### What is expected
Only the pictures are to be left out; write out the rest of the data exactly.

### Data to use

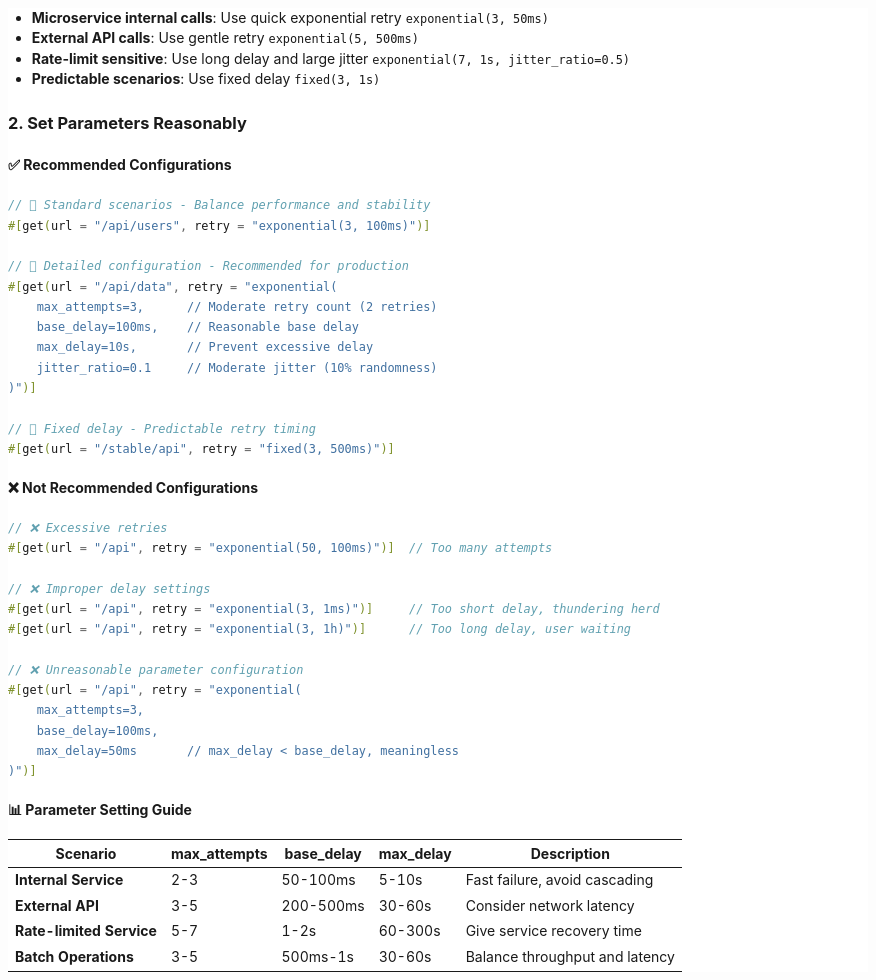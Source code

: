 - **Microservice internal calls**: Use quick exponential retry `exponential(3, 50ms)`
- **External API calls**: Use gentle retry `exponential(5, 500ms)`
- **Rate-limit sensitive**: Use long delay and large jitter `exponential(7, 1s, jitter_ratio=0.5)`
- **Predictable scenarios**: Use fixed delay `fixed(3, 1s)`

### 2. Set Parameters Reasonably

#### ✅ Recommended Configurations

```rust
// 🎯 Standard scenarios - Balance performance and stability
#[get(url = "/api/users", retry = "exponential(3, 100ms)")]

// 🎯 Detailed configuration - Recommended for production
#[get(url = "/api/data", retry = "exponential(
    max_attempts=3,      // Moderate retry count (2 retries)
    base_delay=100ms,    // Reasonable base delay
    max_delay=10s,       // Prevent excessive delay
    jitter_ratio=0.1     // Moderate jitter (10% randomness)
)")]

// 🎯 Fixed delay - Predictable retry timing
#[get(url = "/stable/api", retry = "fixed(3, 500ms)")]
```

#### ❌ Not Recommended Configurations

```rust
// ❌ Excessive retries
#[get(url = "/api", retry = "exponential(50, 100ms)")]  // Too many attempts

// ❌ Improper delay settings  
#[get(url = "/api", retry = "exponential(3, 1ms)")]     // Too short delay, thundering herd
#[get(url = "/api", retry = "exponential(3, 1h)")]      // Too long delay, user waiting

// ❌ Unreasonable parameter configuration
#[get(url = "/api", retry = "exponential(
    max_attempts=3,
    base_delay=100ms,
    max_delay=50ms       // max_delay < base_delay, meaningless
)")]
```

#### 📊 Parameter Setting Guide

| Scenario | max_attempts | base_delay | max_delay | Description |
|----------|--------------|------------|-----------|-------------|
| **Internal Service** | 2-3 | 50-100ms | 5-10s | Fast failure, avoid cascading |
| **External API** | 3-5 | 200-500ms | 30-60s | Consider network latency |
| **Rate-limited Service** | 5-7 | 1-2s | 60-300s | Give service recovery time |
| **Batch Operations** | 3-5 | 500ms-1s | 30-60s | Balance throughput and latency |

### Written response
Source code

: - **Microservice internal calls**: Use quick exponential retry `exponential(3, 50ms)`
- **External API calls**: Use gentle retry `exponential(5, 500ms)`
- **Rate-limit sensitive**: Use long delay and large jitter `exponential(7, 1s, jitter_ratio=0.5)`
- **Predictable scenarios**: Use fixed delay `fixed(3, 1s)`

### 2. Set Parameters Reasonably

#### ✅ Recommended Configurations

```rust
// 🎯 Standard scenarios - Balance performance and stability
#[get(url = "/api/users", retry = "exponential(3, 100ms)")]

// 🎯 Detailed configuration - Recommended for production
#[get(url = "/api/data", retry = "exponential(
    max_attempts=3,      // Moderate retry count (2 retries)
    base_delay=100ms,    // Reasonable base delay
    max_delay=10s,       // Prevent excessive delay
    jitter_ratio=0.1     // Moderate jitter (10% randomness)
)")]

// 🎯 Fixed delay - Predictable retry timing
#[get(url = "/stable/api", retry = "fixed(3, 500ms)")]
```

#### ❌ Not Recommended Configurations

```rust
// ❌ Excessive retries
#[get(url = "/api", retry = "exponential(50, 100ms)")]  // Too many attempts

// ❌ Improper delay settings  
#[get(url = "/api", retry = "exponential(3, 1ms)")]     // Too short delay, thundering herd
#[get(url = "/api", retry = "exponential(3, 1h)")]      // Too long delay, user waiting

// ❌ Unreasonable parameter configuration
#[get(url = "/api", retry = "exponential(
    max_attempts=3,
    base_delay=100ms,
    max_delay=50ms       // max_delay < base_delay, meaningless
)")]
```

#### 📊 Parameter Setting Guide

| Scenario | max_attempts | base_delay | max_delay | Description |
|----------|--------------|------------|-----------|-------------|
| **Internal Service** | 2-3 | 50-100ms | 5-10s | Fast failure, avoid cascading |
| **External API** | 3-5 | 200-500ms | 30-60s | Consider network latency |
| **Rate-limited Service** | 5-7 | 1-2s | 60-300s | Give service recovery time |
| **Batch Operations** | 3-5 | 500ms-1s | 30-60s | Balance throughput and latency |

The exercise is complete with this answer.